On 26 February 2025, the European Commission proposed an 'Omnibus package' that could significantly alter how American businesses approach compliance with key EU regulations.

This proposal aims to streamline several recently adopted sustainability laws, including the Corporate Sustainability Reporting Directive (CSRD), the EU Taxonomy Regulation, the Corporate Sustainability Due Diligence Directive (CSDDD), and the Carbon Border Adjustment Mechanism (CBAM).

Why does this matters to you

If you're responsible for product compliance in a manufacturing or trading company with operations in Europe, these proposed changes could substantially impact your compliance obligations. The package introduces several modifications that might reduce the regulatory burden for many companies, particularly those of moderate size.

Key proposed changes to the CSRD

The CSRD changes could be particularly impactful:

  • Higher thresholds: The proposal raises reporting thresholds to align with the CSDDD. For non-EU parent companies, the EU turnover threshold would increase from €150 million to €450 million, taking many companies out of scope.
  • Value chain reporting restrictions: Companies would no longer need to seek information from value chain partners that aren't themselves subject to CSRD, beyond specific data points in new 'voluntary' standards.
  • Limited assurance remains: The package doesn't delay the limited assurance requirement but removes the future obligation to move to reasonable assurance.
  • No sector-specific standards: Previously planned sector-specific reporting standards would be eliminated.
  • Fast-track delay proposal: A separate proposal would delay CSRD reporting requirements by two years for companies due to begin reporting from 2025 onwards.

CSDDD modifications that ease compliance

The package also proposes several changes to the CSDDD:

  • One-year implementation delay: The first application would be pushed to 26 July 2028, giving companies more time to prepare.
  • Focus on direct suppliers: In-depth assessments would only focus on your operations, subsidiaries, and direct suppliers (rather than the entire value chain).
  • Less frequent monitoring: Monitoring assessments would be reduced from annual to once every five years.
  • Civil liability changes: The EU-wide civil liability regime would be removed, leaving decisions on liability to individual member states.
  • Greater enforcement discretion: Member states would have more flexibility in establishing penalties for non-compliance.

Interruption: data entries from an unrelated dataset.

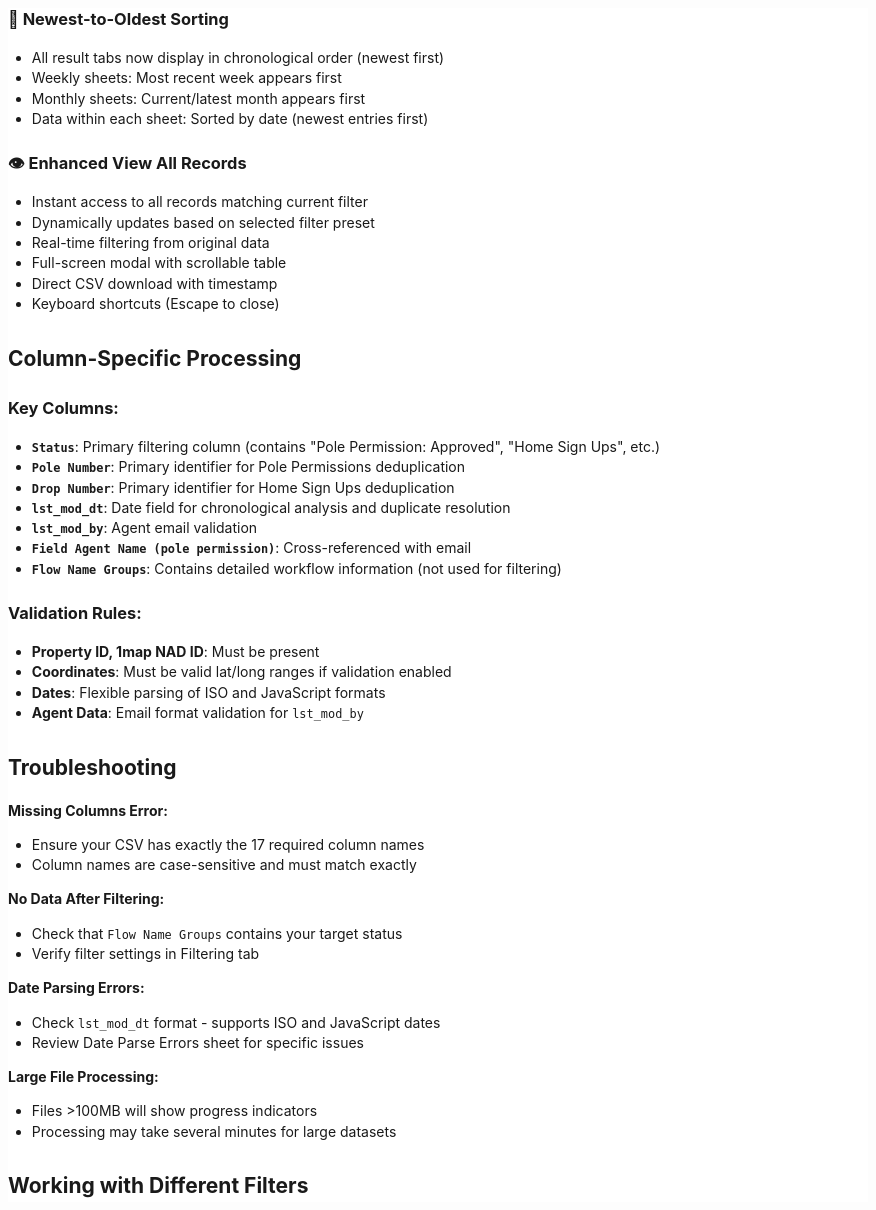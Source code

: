 ### 📅 **Newest-to-Oldest Sorting**
- All result tabs now display in chronological order (newest first)
- Weekly sheets: Most recent week appears first
- Monthly sheets: Current/latest month appears first
- Data within each sheet: Sorted by date (newest entries first)

### 👁️ **Enhanced View All Records**
- Instant access to all records matching current filter
- Dynamically updates based on selected filter preset
- Real-time filtering from original data
- Full-screen modal with scrollable table
- Direct CSV download with timestamp
- Keyboard shortcuts (Escape to close)

## Column-Specific Processing

### Key Columns:
- **`Status`**: Primary filtering column (contains "Pole Permission: Approved", "Home Sign Ups", etc.)
- **`Pole Number`**: Primary identifier for Pole Permissions deduplication
- **`Drop Number`**: Primary identifier for Home Sign Ups deduplication
- **`lst_mod_dt`**: Date field for chronological analysis and duplicate resolution
- **`lst_mod_by`**: Agent email validation
- **`Field Agent Name (pole permission)`**: Cross-referenced with email
- **`Flow Name Groups`**: Contains detailed workflow information (not used for filtering)

### Validation Rules:
- **Property ID, 1map NAD ID**: Must be present
- **Coordinates**: Must be valid lat/long ranges if validation enabled
- **Dates**: Flexible parsing of ISO and JavaScript formats
- **Agent Data**: Email format validation for `lst_mod_by`

## Troubleshooting

**Missing Columns Error:**
- Ensure your CSV has exactly the 17 required column names
- Column names are case-sensitive and must match exactly

**No Data After Filtering:**
- Check that `Flow Name Groups` contains your target status
- Verify filter settings in Filtering tab

**Date Parsing Errors:**
- Check `lst_mod_dt` format - supports ISO and JavaScript dates
- Review Date Parse Errors sheet for specific issues

**Large File Processing:**
- Files >100MB will show progress indicators
- Processing may take several minutes for large datasets

## Working with Different Filters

CBAM exemptions for smaller importers

The proposal introduces a new CBAM cumulative annual threshold of 50 metric tons per importer, which could exempt approximately 90% of companies. However, the Commission has confirmed plans to extend CBAM to other sectors and downstream goods as early as 2026.

What should you do now?

These proposed changes create significant legal uncertainty, particularly for companies already preparing for CSRD compliance. Until the "stop-the-clock" delay is officially adopted, companies face a difficult decision: continue preparing under current regulations or anticipate the changes taking effect.

Remember that this package is still a legislative proposal and must pass through the European Parliament and Council for negotiation. Both bodies can amend the provisions so that the final version may differ from the current proposal.

For product compliance managers, we recommend:

  1. Assess whether your company would remain in scope under the new thresholds.
  2. Continue reasonable preparation while monitoring developments.
  3. Focus on understanding your direct suppliers as a priority.
  4. Review your existing climate transition plans for alignment.
  5. Consider which EU member states might offer more favourable enforcement regimes.

The Omnibus package represents a significant shift in the EU's approach to sustainability regulation. While potentially reducing the compliance burden for many companies, it focuses on improving environmental and social performance. Stay informed as these proposals move through the legislative process to ensure your compliance strategy remains effective.